Sometimes paying less in taxes in retirement simply means reducing your current expenses. The less money you have to put out each month is less money you have to withdraw from your retirement accounts. Talk with your accountant to see what type of tax hit you might take if you paid off major expenses such as your car note, a mortgage – if you still have one – and other bills that aren’t part of monthly living expenses. You may find taking one big tax hit to eliminate those bills, means a much lower tax liability in the future as you will need far less money to live on month-to-month.


Try pulling some deductions into the current tax year to help minimize your overall tax liability. An example would be bunching two years’ worth of charitable giving into a single year to get over the itemized deduction threshold. Granted, this technique might put an undue strain on cash flow and savings but is an option for those that can afford it.
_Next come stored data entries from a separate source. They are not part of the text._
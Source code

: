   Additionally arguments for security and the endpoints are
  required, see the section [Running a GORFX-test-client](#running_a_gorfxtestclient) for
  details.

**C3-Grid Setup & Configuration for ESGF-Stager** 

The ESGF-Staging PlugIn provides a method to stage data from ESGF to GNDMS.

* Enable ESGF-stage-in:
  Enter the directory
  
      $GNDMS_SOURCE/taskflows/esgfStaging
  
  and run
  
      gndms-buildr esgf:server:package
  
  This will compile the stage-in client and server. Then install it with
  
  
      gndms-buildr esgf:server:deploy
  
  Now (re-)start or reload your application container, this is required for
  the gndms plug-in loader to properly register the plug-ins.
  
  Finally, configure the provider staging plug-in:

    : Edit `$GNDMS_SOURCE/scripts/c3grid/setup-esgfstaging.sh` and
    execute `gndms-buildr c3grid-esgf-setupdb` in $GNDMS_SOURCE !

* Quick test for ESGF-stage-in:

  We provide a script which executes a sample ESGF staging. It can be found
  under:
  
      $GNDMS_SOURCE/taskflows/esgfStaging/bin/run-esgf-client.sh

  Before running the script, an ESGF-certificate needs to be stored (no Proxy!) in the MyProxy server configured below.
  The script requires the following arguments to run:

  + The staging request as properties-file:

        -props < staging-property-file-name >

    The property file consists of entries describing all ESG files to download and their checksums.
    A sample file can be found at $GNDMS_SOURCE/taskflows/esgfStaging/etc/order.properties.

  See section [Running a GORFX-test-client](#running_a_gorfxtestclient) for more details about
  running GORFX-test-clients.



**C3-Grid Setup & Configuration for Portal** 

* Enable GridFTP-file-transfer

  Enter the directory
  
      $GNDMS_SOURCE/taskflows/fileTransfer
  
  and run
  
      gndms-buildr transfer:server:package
With those extra charitable deductions, you can maximize your deductions for the current tax year.



Your Social Security benefits are taxed based on your combined income. If you file jointly and your income is below $32,000, you won’t have to pay taxes on your Social Security benefits. If you’re single and your income is below $25,000, you won’t have to pay taxes on your Social Security benefits, either. As your taxable income increases, however, the more taxes you will have to pay on your Social Security benefits.



While this isn’t a strategy that will work for everyone, if you have a large IRA consider moving some of it to a Roth IRA to help reduce future tax liability. The move can also help minimize your future minimum IRA distributions. To see if this strategy will work for you, mock up a tax return in the fourth quarter and see how much money you can remove before pushing yourself into a higher tax bracket.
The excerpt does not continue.